Report Date 20 January, 2026
Reported By Ahmadou Ndiaye
Severity HIGH
Escalated To MyDFIR

Table of Contents

Key Takeaways

Case Summary

On January 14, 2026, at approximately 20:33 UTC, Windows Security telemetry recorded multiple successful authentication events (Event ID 4624) on VHR-WS-1.VHR.local using the domain account VHR\\j.wilson. These logons originated from an external public IP address (84[.]252[.]95[.]165) and utilized NTLM-based authentication, including both Network (Logon Type 3) and RemoteInteractive (Logon Type 10) logon types.

The presence of NTLM authentication and remote interactive access from an external IP to a workstation represents anomalous behavior within the environment and strongly suggests unauthorized access using compromised credentials. Shortly after these authentication events, suspicious user-level activity was observed on the system, marking the transition from initial access to post-exploitation activity.

Following successful access, the compromised user account was observed interacting with locally stored files, including plaintext notes, configuration files, and a KeePass password database (Passwords.kdbx). This sequence of activity indicates deliberate credential discovery and harvesting prior to broader network exploitation. Within minutes, the executable NHS_Spine_Certificate_Tool.exe was launched from the user’s Downloads directory. This binary originated from a phishing email impersonating a legitimate NHS Spine security update and served as the primary malware payload used to initiate the intrusion.

Subsequently, authentication events were observed for the VHR\\helpdesk account from the same external IP address (84.252.95.165). This indicates either credential reuse or successful credential harvesting during earlier stages of the intrusion. Using the helpdesk account, the attacker established persistence by creating a scheduled task and modified system registry settings to enable WDigest, allowing credentials to be stored in memory in cleartext.

With elevated privileges, the attacker conducted systematic domain discovery, enumerating domain users, groups, network shares, and domain controllers using native Windows command-line utilities. Based on this reconnaissance, the attacker moved laterally using valid credentials to critical infrastructure systems, including the domain controller (VHR-DC01) and backup server (VHR-BACKUP), via remote process execution.
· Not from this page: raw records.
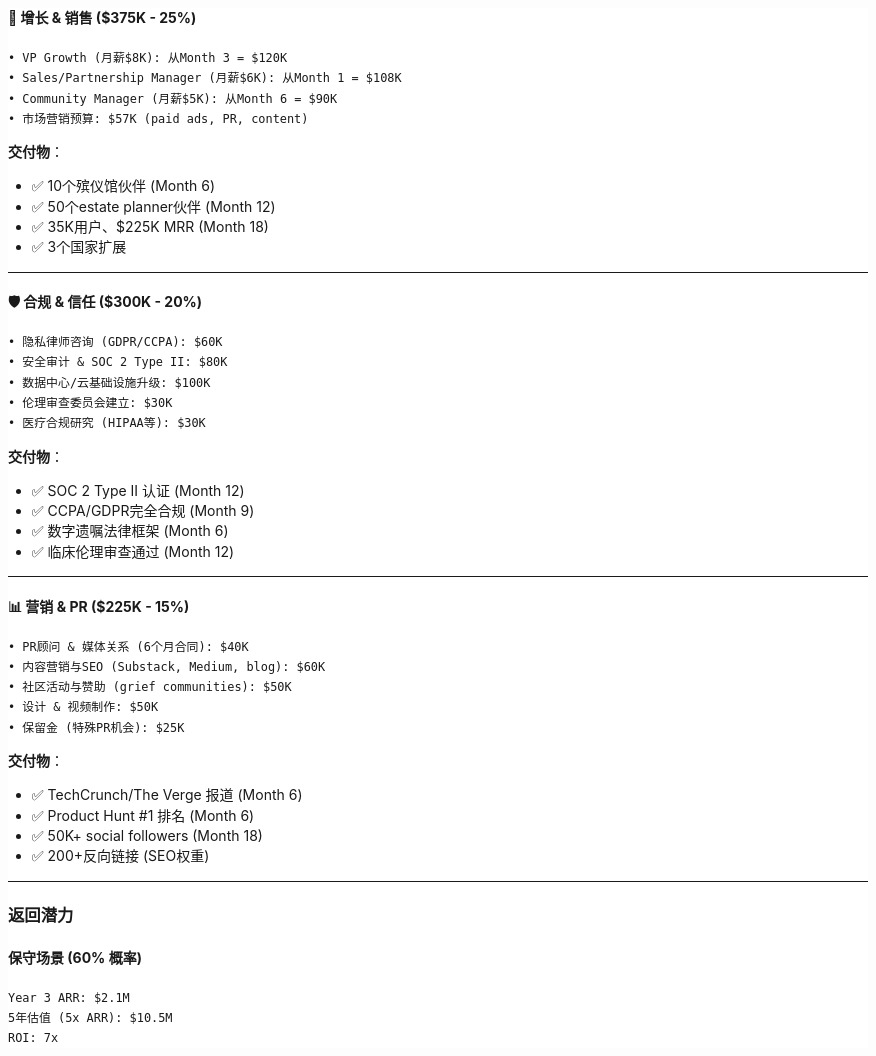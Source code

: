
#### 📢 增长 & 销售 ($375K - 25%)
```
• VP Growth (月薪$8K): 从Month 3 = $120K
• Sales/Partnership Manager (月薪$6K): 从Month 1 = $108K
• Community Manager (月薪$5K): 从Month 6 = $90K
• 市场营销预算: $57K (paid ads, PR, content)
```

**交付物**：
- ✅ 10个殡仪馆伙伴 (Month 6)
- ✅ 50个estate planner伙伴 (Month 12)
- ✅ 35K用户、$225K MRR (Month 18)
- ✅ 3个国家扩展

---

#### 🛡️ 合规 & 信任 ($300K - 20%)
```
• 隐私律师咨询 (GDPR/CCPA): $60K
• 安全审计 & SOC 2 Type II: $80K
• 数据中心/云基础设施升级: $100K
• 伦理审查委员会建立: $30K
• 医疗合规研究 (HIPAA等): $30K
```

**交付物**：
- ✅ SOC 2 Type II 认证 (Month 12)
- ✅ CCPA/GDPR完全合规 (Month 9)
- ✅ 数字遗嘱法律框架 (Month 6)
- ✅ 临床伦理审查通过 (Month 12)

---

#### 📊 营销 & PR ($225K - 15%)
```
• PR顾问 & 媒体关系 (6个月合同): $40K
• 内容营销与SEO (Substack, Medium, blog): $60K
• 社区活动与赞助 (grief communities): $50K
• 设计 & 视频制作: $50K
• 保留金 (特殊PR机会): $25K
```

**交付物**：
- ✅ TechCrunch/The Verge 报道 (Month 6)
- ✅ Product Hunt #1 排名 (Month 6)
- ✅ 50K+ social followers (Month 18)
- ✅ 200+反向链接 (SEO权重)

---

### 返回潜力

#### 保守场景 (60% 概率)
```
Year 3 ARR: $2.1M
5年估值 (5x ARR): $10.5M
ROI: 7x
```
In the later stages of the intrusion, persistent command-and-control access was established using outbound tunneling mechanisms. Sensitive organizational data was staged for exfiltration by copying shared resources, backups, and user data into centralized directories and compressing them into archive files. To obstruct detection and recovery, the attacker disabled antivirus protections, deleted volume shadow copies, stopped backup and database services, and cleared Windows event logs.

The incident culminated in the deployment of ransomware (warlock.exe) across multiple systems within the environment. This final stage rendered systems inoperable and permanently removed recovery mechanisms, significantly complicating restoration efforts. The observed activity reflects a deliberate, methodical intrusion lifecycle consistent with modern ransomware operations targeting Active Directory environments.

Initial Access

Initial access to the VHR.local Active Directory environment was obtained through a targeted phishing campaign that impersonated a legitimate NHS Spine security update. The phishing email was crafted to exploit user trust in NHS-branded communications and presented itself as an urgent security-related action. The email contained a compressed attachment named: NHS_Spine_ Security_Update.7z When extracted, the archive produced a malicious executable.